In his letter, the rabbi wrote: “at a time of instability and uncertainty, we need friends and mutual support more than anything. Regrettably, we have recently seen the fateful prophecy of the Bible come true: ‘In the morning you shall say “I wish it were evening!” and at evening you shall say “I wish it were morning!”’There is a terrible and bloody war being waged in Europe. People in the millions are compelled to leave their homes in the hope of finding a safer future. Therefore, we believe it is very important that from the very first moments of the crisis Hungary set an example in helping Ukrainians in need, including members of the Jewish community.”
He highlighted that the Federation of Jewish Communities of Ukraine (FJCU) operates as a charitable organisation that covers the entire country. They operate 162 communities, 36 synagogues, 33 nursery schools, 4 yeshivas and 5 secondary schools, serving some 500,000 Jews in total.
“The outbreak of the war put an abrupt end to this extraordinary and thriving welfare and the developments coordinated by us,” Rabbi Mayer Tzvi Stambler wrote, pointing out that in these chaotic times Hungary’s humanitarian activity is especially valuable for them.
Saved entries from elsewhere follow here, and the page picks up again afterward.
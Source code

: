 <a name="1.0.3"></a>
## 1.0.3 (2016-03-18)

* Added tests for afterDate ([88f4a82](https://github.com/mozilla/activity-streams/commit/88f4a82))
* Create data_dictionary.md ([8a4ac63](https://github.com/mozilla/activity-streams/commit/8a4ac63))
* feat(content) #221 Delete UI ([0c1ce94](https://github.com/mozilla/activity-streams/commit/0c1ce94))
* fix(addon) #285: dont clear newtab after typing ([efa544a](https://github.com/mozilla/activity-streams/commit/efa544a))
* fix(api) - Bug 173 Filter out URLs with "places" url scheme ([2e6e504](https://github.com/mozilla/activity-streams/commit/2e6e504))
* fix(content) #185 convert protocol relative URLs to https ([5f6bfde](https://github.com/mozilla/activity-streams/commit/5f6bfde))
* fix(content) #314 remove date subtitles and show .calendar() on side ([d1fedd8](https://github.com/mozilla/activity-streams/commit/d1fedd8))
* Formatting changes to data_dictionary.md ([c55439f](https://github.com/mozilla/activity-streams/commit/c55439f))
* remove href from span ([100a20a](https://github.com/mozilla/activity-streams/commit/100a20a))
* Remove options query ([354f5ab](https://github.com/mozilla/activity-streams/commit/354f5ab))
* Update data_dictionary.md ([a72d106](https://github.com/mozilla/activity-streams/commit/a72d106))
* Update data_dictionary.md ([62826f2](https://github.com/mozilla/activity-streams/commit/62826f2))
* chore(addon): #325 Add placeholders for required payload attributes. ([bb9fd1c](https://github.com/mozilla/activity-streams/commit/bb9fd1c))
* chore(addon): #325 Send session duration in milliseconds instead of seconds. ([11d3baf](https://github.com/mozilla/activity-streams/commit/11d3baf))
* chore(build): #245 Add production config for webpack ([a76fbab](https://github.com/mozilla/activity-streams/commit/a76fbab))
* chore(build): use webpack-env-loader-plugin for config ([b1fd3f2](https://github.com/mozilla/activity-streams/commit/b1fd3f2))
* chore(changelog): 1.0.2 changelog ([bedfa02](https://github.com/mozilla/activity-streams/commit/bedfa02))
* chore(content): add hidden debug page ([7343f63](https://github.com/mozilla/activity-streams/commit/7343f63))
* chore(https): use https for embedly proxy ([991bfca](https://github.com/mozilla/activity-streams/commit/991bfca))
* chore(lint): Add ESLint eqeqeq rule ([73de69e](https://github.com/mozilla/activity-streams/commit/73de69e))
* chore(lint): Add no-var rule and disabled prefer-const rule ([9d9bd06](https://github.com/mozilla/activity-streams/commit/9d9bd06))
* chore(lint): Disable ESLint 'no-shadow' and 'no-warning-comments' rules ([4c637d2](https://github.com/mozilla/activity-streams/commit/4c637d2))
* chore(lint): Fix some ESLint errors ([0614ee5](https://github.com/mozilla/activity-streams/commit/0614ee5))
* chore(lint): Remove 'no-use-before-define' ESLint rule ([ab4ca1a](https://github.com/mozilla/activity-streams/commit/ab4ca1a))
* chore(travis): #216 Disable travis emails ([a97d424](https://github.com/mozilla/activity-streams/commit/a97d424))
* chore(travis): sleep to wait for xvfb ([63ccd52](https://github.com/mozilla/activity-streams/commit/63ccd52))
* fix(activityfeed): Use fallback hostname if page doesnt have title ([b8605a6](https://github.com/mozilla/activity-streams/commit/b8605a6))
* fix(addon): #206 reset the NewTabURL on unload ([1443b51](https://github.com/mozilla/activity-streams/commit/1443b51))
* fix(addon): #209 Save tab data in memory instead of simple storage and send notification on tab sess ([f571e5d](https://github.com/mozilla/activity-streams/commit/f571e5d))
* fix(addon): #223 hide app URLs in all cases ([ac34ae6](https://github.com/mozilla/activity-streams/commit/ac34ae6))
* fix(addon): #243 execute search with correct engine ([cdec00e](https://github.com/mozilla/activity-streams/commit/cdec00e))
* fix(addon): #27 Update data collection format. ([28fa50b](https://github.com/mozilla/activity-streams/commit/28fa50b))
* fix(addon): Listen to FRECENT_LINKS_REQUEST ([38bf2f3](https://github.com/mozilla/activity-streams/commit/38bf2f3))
He recalled that the Hungarian government had provided a large area for Jews fleeing from Ukraine in which they were allowed to create a temporary kosher refugee camp. Shelter is being provided for almost 500 people in the 18-hectare holiday village Balatonőszöd where refugees have access to kosher meals, their special religious requirements are taken into consideration, the education of children is being taken care of, and special assistance is being provided for women and the elderly who were compelled to leave their male relatives behind. They are also providing assistance for the refugees with integration into Israeli or local Jewish communities.